IN MEMORY OF Little Debbie Hegstrom 19 years old
July 3, 1954 – April 30, 1974
By Linda Ingle
Debbie began to change when she was around eight years old. She was struggling at school which was the first sign that something was wrong. Then her body started leaning towards one side and her walk changed. She was having problems dressing her self and accomplishing basic tasks. She didn’t talk much at all.
At around the age of ten Debbie was diagnosed with Juvenile Huntington’s disease. I don’t remember any discussion of this in our family. My brother and I were not told what was wrong with Debbie, and in fact, to this day I don’t know if Debbie ever knew she had JHD. I really don’t know if anyone ever discussed it with her.
Things were different in those days. It was over forty years ago (wow!) when Debbie was a ten year old and I was a nine year old. I gradually learned though that Debbie had inherited HD from our father who lived in another state at this time. I also learned that both my brother and I were at risk.
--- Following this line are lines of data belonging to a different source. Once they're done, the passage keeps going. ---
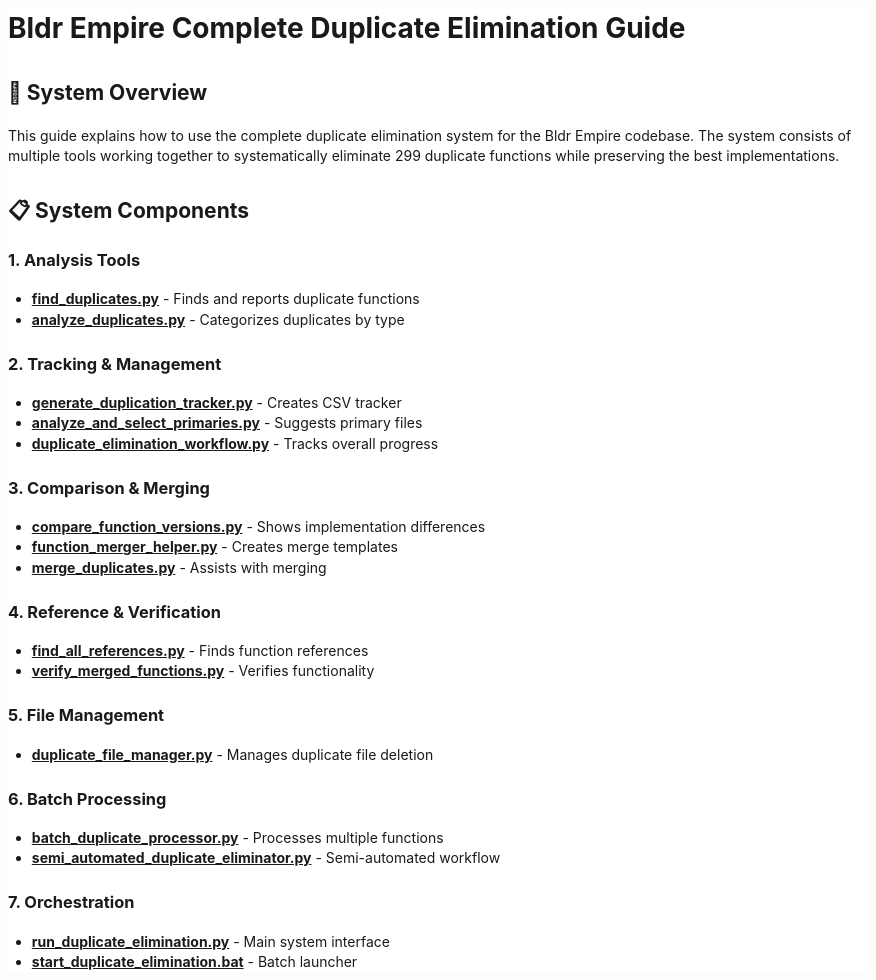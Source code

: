 # Bldr Empire Complete Duplicate Elimination Guide

## 🎯 System Overview

This guide explains how to use the complete duplicate elimination system for the Bldr Empire codebase. The system consists of multiple tools working together to systematically eliminate 299 duplicate functions while preserving the best implementations.

## 📋 System Components

### 1. Analysis Tools
- **[find_duplicates.py](file:///c%3A/Bldr/find_duplicates.py)** - Finds and reports duplicate functions
- **[analyze_duplicates.py](file:///c%3A/Bldr/analyze_duplicates.py)** - Categorizes duplicates by type

### 2. Tracking & Management
- **[generate_duplication_tracker.py](file:///c%3A/Bldr/generate_duplication_tracker.py)** - Creates CSV tracker
- **[analyze_and_select_primaries.py](file:///c%3A/Bldr/analyze_and_select_primaries.py)** - Suggests primary files
- **[duplicate_elimination_workflow.py](file:///c%3A/Bldr/duplicate_elimination_workflow.py)** - Tracks overall progress

### 3. Comparison & Merging
- **[compare_function_versions.py](file:///c%3A/Bldr/compare_function_versions.py)** - Shows implementation differences
- **[function_merger_helper.py](file:///c%3A/Bldr/function_merger_helper.py)** - Creates merge templates
- **[merge_duplicates.py](file:///c%3A/Bldr/merge_duplicates.py)** - Assists with merging

### 4. Reference & Verification
- **[find_all_references.py](file:///c%3A/Bldr/find_all_references.py)** - Finds function references
- **[verify_merged_functions.py](file:///c%3A/Bldr/verify_merged_functions.py)** - Verifies functionality

### 5. File Management
- **[duplicate_file_manager.py](file:///c%3A/Bldr/duplicate_file_manager.py)** - Manages duplicate file deletion

### 6. Batch Processing
- **[batch_duplicate_processor.py](file:///c%3A/Bldr/batch_duplicate_processor.py)** - Processes multiple functions
- **[semi_automated_duplicate_eliminator.py](file:///c%3A/Bldr/semi_automated_duplicate_eliminator.py)** - Semi-automated workflow

### 7. Orchestration
- **[run_duplicate_elimination.py](file:///c%3A/Bldr/run_duplicate_elimination.py)** - Main system interface
- **[start_duplicate_elimination.bat](file:///c%3A/Bldr/start_duplicate_elimination.bat)** - Batch launcher
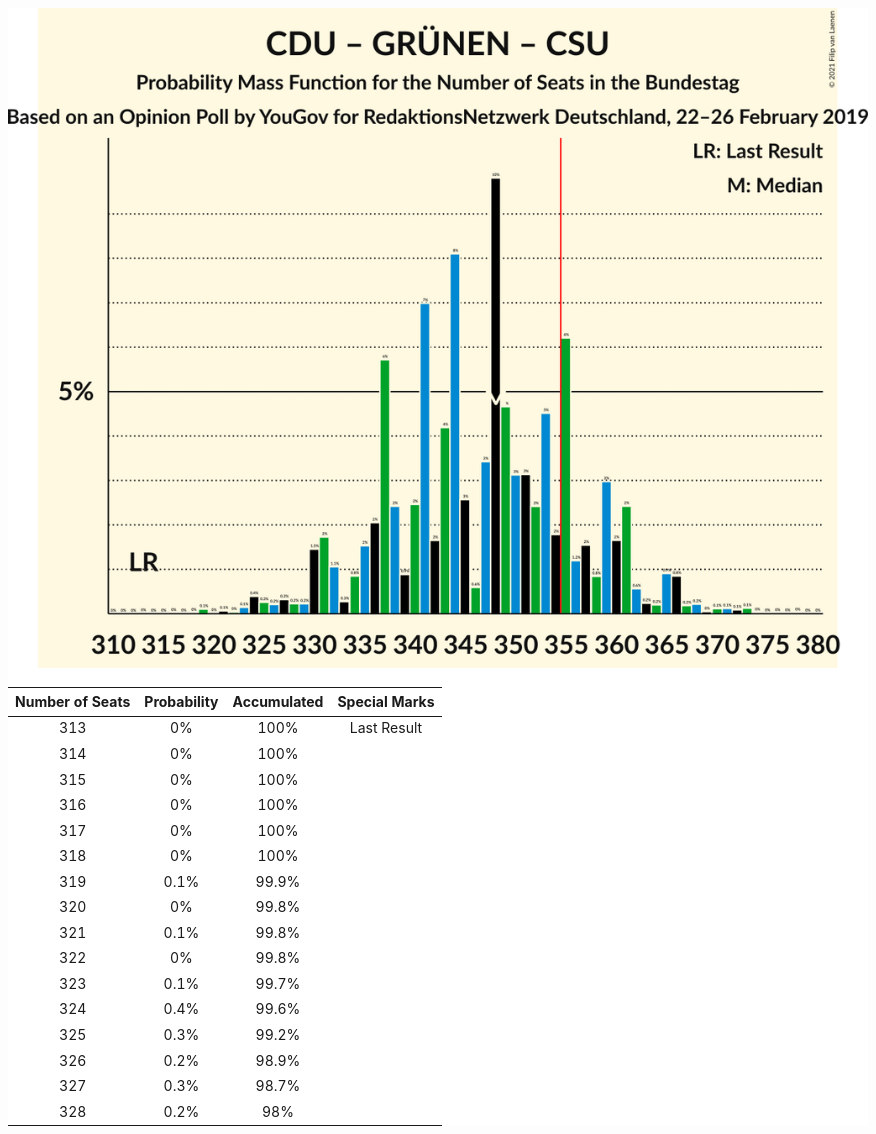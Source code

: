![Graph with seats probability mass function not yet produced](2019-02-26-YouGov-coalitions-seats-pmf-cdu–grünen–csu.png "Seats Probability Mass Function")

| Number of Seats | Probability | Accumulated | Special Marks |
|:---------------:|:-----------:|:-----------:|:-------------:|
| 313 | 0% | 100% | Last Result |
| 314 | 0% | 100% |  |
| 315 | 0% | 100% |  |
| 316 | 0% | 100% |  |
| 317 | 0% | 100% |  |
| 318 | 0% | 100% |  |
| 319 | 0.1% | 99.9% |  |
| 320 | 0% | 99.8% |  |
| 321 | 0.1% | 99.8% |  |
| 322 | 0% | 99.8% |  |
| 323 | 0.1% | 99.7% |  |
| 324 | 0.4% | 99.6% |  |
| 325 | 0.3% | 99.2% |  |
| 326 | 0.2% | 98.9% |  |
| 327 | 0.3% | 98.7% |  |
| 328 | 0.2% | 98% |  |
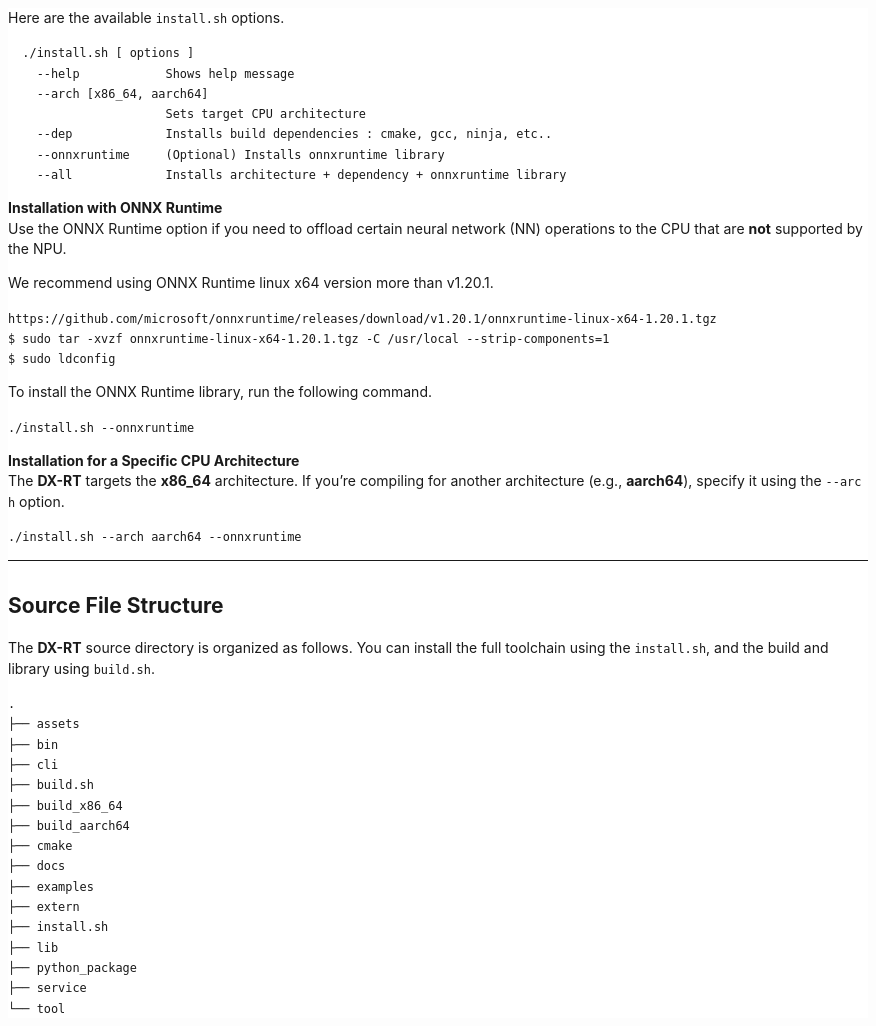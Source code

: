 Here are the available `install.sh` options.  
```
  ./install.sh [ options ]
    --help            Shows help message
    --arch [x86_64, aarch64]
                      Sets target CPU architecture
    --dep             Installs build dependencies : cmake, gcc, ninja, etc..
    --onnxruntime     (Optional) Installs onnxruntime library
    --all             Installs architecture + dependency + onnxruntime library
```

**Installation with ONNX Runtime**  
Use the ONNX Runtime option if you need to offload certain neural network (NN) operations to the CPU that are **not** supported by the NPU.  

We recommend using ONNX Runtime linux x64 version more than v1.20.1.  
```
https://github.com/microsoft/onnxruntime/releases/download/v1.20.1/onnxruntime-linux-x64-1.20.1.tgz
$ sudo tar -xvzf onnxruntime-linux-x64-1.20.1.tgz -C /usr/local --strip-components=1
$ sudo ldconfig
```

To install the ONNX Runtime library, run the following command.  
```
./install.sh --onnxruntime
```

**Installation for a Specific CPU Architecture**  
The **DX-RT** targets the **x86_64** architecture. If you’re compiling for another architecture (e.g., **aarch64**), specify it using the `--arch` option. 
```
./install.sh --arch aarch64 --onnxruntime
```

---

## Source File Structure

The **DX-RT** source directory is organized as follows. 
You can install the full toolchain using the `install.sh`, and the build and library using `build.sh`.  

```
.
├── assets
├── bin
├── cli
├── build.sh
├── build_x86_64
├── build_aarch64
├── cmake
├── docs
├── examples
├── extern
├── install.sh
├── lib
├── python_package
├── service
└── tool
```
It was very sad to see Debbie change physically until she was no longer able to even feed herself. I remember coming home from school and taking care of her and feeding her. It seemed pretty normal to me and I don’t remember it feeling like a burden. I loved my sister and taking care of her was just part of my life.
At the age of fifteen Debbie was placed in a state home. It makes me very sad today to think about what her life was like in that facility. I don’t think any other resid
ent there had HD and I seriously doubt if any of the staff had any understanding of it. There just was not much known about it then. When we visited her at the home it was very upsetting to me. Debbie was in a wheelchair and her body was so rigid. I don’t know if anyone ever held her hand or tried to comfort her when we were not there. She looked so small and fragile.
When Debbie turned eighteen years old she was placed in a nursing home not far from where we lived. At least I could walk over to see her there. It was terribly upsetting though because I did not believe she was receiving good care. Who would have known about JHD in that nursing home? It was all much older residents and a few very mentally handicapped. No one knew how to care for a JHD patient.
I know Debbie was suffering from seizures and at the end of her life was not able to eat at all as she could no longer swallow. She lived about a year in the nursing home and she died alone there. No family members were present when she died. It makes me incredibly sad to think about that.
Today at least we have so much more knowledge about JHD and we are learning more and more. No child should ever have to live the way my sister did. We must do all that we can to ensure that our JH’Dears receive the best support and care possible.
The JHD Initiative gives us so much hope and encouragement. How wonderful it is that finally more attention is being focused on JHD. Please support this initiative and our precious JHD children. In my opinion they are the strongest and bravest people on earth. I love them all!